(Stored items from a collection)
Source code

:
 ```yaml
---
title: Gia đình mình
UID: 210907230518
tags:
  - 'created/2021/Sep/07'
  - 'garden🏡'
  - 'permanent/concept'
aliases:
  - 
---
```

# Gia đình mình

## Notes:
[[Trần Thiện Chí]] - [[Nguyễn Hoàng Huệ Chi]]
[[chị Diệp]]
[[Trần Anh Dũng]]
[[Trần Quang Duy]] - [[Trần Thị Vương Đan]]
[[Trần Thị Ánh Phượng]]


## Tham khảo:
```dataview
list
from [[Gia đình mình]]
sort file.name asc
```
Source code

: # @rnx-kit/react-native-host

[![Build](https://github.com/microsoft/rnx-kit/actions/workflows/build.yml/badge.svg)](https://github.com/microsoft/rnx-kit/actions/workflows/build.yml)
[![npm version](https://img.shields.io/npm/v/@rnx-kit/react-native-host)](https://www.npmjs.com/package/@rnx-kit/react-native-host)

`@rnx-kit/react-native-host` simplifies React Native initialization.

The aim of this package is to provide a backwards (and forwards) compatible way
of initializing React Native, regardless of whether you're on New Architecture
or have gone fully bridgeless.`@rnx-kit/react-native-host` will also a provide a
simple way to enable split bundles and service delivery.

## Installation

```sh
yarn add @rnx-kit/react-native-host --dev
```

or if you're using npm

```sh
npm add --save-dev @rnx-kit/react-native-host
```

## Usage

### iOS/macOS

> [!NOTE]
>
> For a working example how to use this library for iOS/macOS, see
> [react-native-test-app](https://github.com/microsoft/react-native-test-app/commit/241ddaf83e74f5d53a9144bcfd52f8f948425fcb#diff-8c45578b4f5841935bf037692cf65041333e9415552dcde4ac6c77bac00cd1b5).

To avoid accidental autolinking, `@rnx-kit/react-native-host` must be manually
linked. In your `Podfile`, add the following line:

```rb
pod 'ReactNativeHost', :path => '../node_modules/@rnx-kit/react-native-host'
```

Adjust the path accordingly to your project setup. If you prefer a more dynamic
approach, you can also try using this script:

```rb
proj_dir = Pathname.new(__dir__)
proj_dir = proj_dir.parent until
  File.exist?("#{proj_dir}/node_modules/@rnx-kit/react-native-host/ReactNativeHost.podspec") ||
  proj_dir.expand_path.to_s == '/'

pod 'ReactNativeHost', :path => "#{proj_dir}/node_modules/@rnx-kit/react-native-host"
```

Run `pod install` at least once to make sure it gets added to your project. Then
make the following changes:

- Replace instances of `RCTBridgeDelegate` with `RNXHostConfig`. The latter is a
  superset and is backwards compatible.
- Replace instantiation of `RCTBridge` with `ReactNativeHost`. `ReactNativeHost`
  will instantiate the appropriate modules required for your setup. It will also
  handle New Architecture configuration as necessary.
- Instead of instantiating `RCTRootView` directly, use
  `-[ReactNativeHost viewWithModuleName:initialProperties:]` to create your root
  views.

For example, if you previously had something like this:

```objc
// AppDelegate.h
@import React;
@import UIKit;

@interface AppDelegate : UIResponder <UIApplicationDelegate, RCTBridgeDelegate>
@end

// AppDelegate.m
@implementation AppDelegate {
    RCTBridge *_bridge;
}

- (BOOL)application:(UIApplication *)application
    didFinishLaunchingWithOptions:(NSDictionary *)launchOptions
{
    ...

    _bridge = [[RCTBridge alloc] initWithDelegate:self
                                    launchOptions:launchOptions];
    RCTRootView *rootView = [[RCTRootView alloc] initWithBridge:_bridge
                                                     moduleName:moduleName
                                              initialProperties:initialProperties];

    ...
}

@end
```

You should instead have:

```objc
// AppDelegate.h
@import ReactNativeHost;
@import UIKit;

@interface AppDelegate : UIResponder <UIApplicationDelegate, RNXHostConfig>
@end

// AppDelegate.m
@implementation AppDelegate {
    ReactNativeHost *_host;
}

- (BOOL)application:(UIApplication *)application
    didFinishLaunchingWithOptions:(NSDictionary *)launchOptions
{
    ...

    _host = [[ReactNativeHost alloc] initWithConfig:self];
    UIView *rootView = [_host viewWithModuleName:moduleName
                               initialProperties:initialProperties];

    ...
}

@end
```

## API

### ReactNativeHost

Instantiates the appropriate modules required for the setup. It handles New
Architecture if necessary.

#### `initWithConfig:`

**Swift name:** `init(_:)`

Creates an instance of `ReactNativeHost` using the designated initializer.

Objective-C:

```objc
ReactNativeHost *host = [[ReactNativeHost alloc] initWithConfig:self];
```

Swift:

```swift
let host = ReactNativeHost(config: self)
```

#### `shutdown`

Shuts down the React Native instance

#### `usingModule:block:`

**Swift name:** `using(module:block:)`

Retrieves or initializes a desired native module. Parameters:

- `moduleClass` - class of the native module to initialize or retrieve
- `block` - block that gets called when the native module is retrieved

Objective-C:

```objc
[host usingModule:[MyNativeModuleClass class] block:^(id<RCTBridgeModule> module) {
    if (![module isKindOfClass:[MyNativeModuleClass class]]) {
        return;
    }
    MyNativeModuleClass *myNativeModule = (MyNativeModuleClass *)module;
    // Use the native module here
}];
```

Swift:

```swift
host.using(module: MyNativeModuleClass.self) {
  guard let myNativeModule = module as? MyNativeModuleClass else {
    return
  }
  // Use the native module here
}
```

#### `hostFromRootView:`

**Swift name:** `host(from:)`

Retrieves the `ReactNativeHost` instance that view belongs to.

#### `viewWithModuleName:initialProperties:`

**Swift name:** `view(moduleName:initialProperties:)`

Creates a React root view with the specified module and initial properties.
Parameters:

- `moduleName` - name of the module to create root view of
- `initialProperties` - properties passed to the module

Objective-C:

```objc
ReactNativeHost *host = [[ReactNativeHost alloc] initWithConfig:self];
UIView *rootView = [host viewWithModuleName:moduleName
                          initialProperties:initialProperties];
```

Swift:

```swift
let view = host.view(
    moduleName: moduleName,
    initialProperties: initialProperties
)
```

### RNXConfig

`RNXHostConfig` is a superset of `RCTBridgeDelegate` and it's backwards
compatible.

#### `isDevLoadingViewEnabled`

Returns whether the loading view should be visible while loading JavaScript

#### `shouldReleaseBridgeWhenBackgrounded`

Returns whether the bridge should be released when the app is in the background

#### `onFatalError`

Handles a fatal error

Task description: What you should do is return the records above exactly, leaving nothing out.

Task result:
Source code

:
 ```yaml
---
title: Gia đình mình
UID: 210907230518
tags:
  - 'created/2021/Sep/07'
  - 'garden🏡'
  - 'permanent/concept'
aliases:
  - 
---
```

# Gia đình mình

## Notes:
[[Trần Thiện Chí]] - [[Nguyễn Hoàng Huệ Chi]]
[[chị Diệp]]
[[Trần Anh Dũng]]
[[Trần Quang Duy]] - [[Trần Thị Vương Đan]]
[[Trần Thị Ánh Phượng]]


## Tham khảo:
```dataview
list
from [[Gia đình mình]]
sort file.name asc
```
Source code

: # @rnx-kit/react-native-host

[![Build](https://github.com/microsoft/rnx-kit/actions/workflows/build.yml/badge.svg)](https://github.com/microsoft/rnx-kit/actions/workflows/build.yml)
[![npm version](https://img.shields.io/npm/v/@rnx-kit/react-native-host)](https://www.npmjs.com/package/@rnx-kit/react-native-host)

`@rnx-kit/react-native-host` simplifies React Native initialization.

The aim of this package is to provide a backwards (and forwards) compatible way
of initializing React Native, regardless of whether you're on New Architecture
or have gone fully bridgeless.`@rnx-kit/react-native-host` will also a provide a
simple way to enable split bundles and service delivery.

## Installation

```sh
yarn add @rnx-kit/react-native-host --dev
```

or if you're using npm

```sh
npm add --save-dev @rnx-kit/react-native-host
```

## Usage

### iOS/macOS

> [!NOTE]
>
> For a working example how to use this library for iOS/macOS, see
> [react-native-test-app](https://github.com/microsoft/react-native-test-app/commit/241ddaf83e74f5d53a9144bcfd52f8f948425fcb#diff-8c45578b4f5841935bf037692cf65041333e9415552dcde4ac6c77bac00cd1b5).

To avoid accidental autolinking, `@rnx-kit/react-native-host` must be manually
linked. In your `Podfile`, add the following line:

```rb
pod 'ReactNativeHost', :path => '../node_modules/@rnx-kit/react-native-host'
```

Adjust the path accordingly to your project setup. If you prefer a more dynamic
approach, you can also try using this script:

```rb
proj_dir = Pathname.new(__dir__)
proj_dir = proj_dir.parent until
  File.exist?("#{proj_dir}/node_modules/@rnx-kit/react-native-host/ReactNativeHost.podspec") ||
  proj_dir.expand_path.to_s == '/'

pod 'ReactNativeHost', :path => "#{proj_dir}/node_modules/@rnx-kit/react-native-host"
```

Run `pod install` at least once to make sure it gets added to your project. Then
make the following changes:

- Replace instances of `RCTBridgeDelegate` with `RNXHostConfig`. The latter is a
  superset and is backwards compatible.
- Replace instantiation of `RCTBridge` with `ReactNativeHost`. `ReactNativeHost`
  will instantiate the appropriate modules required for your setup. It will also
  handle New Architecture configuration as necessary.
- Instead of instantiating `RCTRootView` directly, use
  `-[ReactNativeHost viewWithModuleName:initialProperties:]` to create your root
  views.

For example, if you previously had something like this:

```objc
// AppDelegate.h
@import React;
@import UIKit;

@interface AppDelegate : UIResponder <UIApplicationDelegate, RCTBridgeDelegate>
@end

// AppDelegate.m
@implementation AppDelegate {
    RCTBridge *_bridge;
}

- (BOOL)application:(UIApplication *)application
    didFinishLaunchingWithOptions:(NSDictionary *)launchOptions
{
    ...

    _bridge = [[RCTBridge alloc] initWithDelegate:self
                                    launchOptions:launchOptions];
    RCTRootView *rootView = [[RCTRootView alloc] initWithBridge:_bridge
                                                     moduleName:moduleName
                                              initialProperties:initialProperties];

    ...
}

@end
```

You should instead have:

```objc
// AppDelegate.h
@import ReactNativeHost;
@import UIKit;

@interface AppDelegate : UIResponder <UIApplicationDelegate, RNXHostConfig>
@end

// AppDelegate.m
@implementation AppDelegate {
    ReactNativeHost *_host;
}

- (BOOL)application:(UIApplication *)application
    didFinishLaunchingWithOptions:(NSDictionary *)launchOptions
{
    ...

    _host = [[ReactNativeHost alloc] initWithConfig:self];
    UIView *rootView = [_host viewWithModuleName:moduleName
                               initialProperties:initialProperties];

    ...
}

@end
```

## API

### ReactNativeHost

Instantiates the appropriate modules required for the setup. It handles New
Architecture if necessary.

#### `initWithConfig:`

**Swift name:** `init(_:)`

Creates an instance of `ReactNativeHost` using the designated initializer.

Objective-C:

```objc
ReactNativeHost *host = [[ReactNativeHost alloc] initWithConfig:self];
```

Swift:

```swift
let host = ReactNativeHost(config: self)
```

#### `shutdown`

Shuts down the React Native instance

#### `usingModule:block:`

**Swift name:** `using(module:block:)`

Retrieves or initializes a desired native module. Parameters:

- `moduleClass` - class of the native module to initialize or retrieve
- `block` - block that gets called when the native module is retrieved

Objective-C:

```objc
[host usingModule:[MyNativeModuleClass class] block:^(id<RCTBridgeModule> module) {
    if (![module isKindOfClass:[MyNativeModuleClass class]]) {
        return;
    }
    MyNativeModuleClass *myNativeModule = (MyNativeModuleClass *)module;
    // Use the native module here
}];
```

Swift:

```swift
host.using(module: MyNativeModuleClass.self) {
  guard let myNativeModule = module as? MyNativeModuleClass else {
    return
  }
  // Use the native module here
}
```

#### `hostFromRootView:`

**Swift name:** `host(from:)`

Retrieves the `ReactNativeHost` instance that view belongs to.

#### `viewWithModuleName:initialProperties:`

**Swift name:** `view(moduleName:initialProperties:)`

Creates a React root view with the specified module and initial properties.
Parameters:

- `moduleName` - name of the module to create root view of
- `initialProperties` - properties passed to the module

Objective-C:

```objc
ReactNativeHost *host = [[ReactNativeHost alloc] initWithConfig:self];
UIView *rootView = [host viewWithModuleName:moduleName
                          initialProperties:initialProperties];
```

Swift:

```swift
let view = host.view(
    moduleName: moduleName,
    initialProperties: initialProperties
)
```

### RNXConfig

`RNXHostConfig` is a superset of `RCTBridgeDelegate` and it's backwards
compatible.

#### `isDevLoadingViewEnabled`

Returns whether the loading view should be visible while loading JavaScript

#### `shouldReleaseBridgeWhenBackgrounded`

Returns whether the bridge should be released when the app is in the background

#### `onFatalError`

Handles a fatal error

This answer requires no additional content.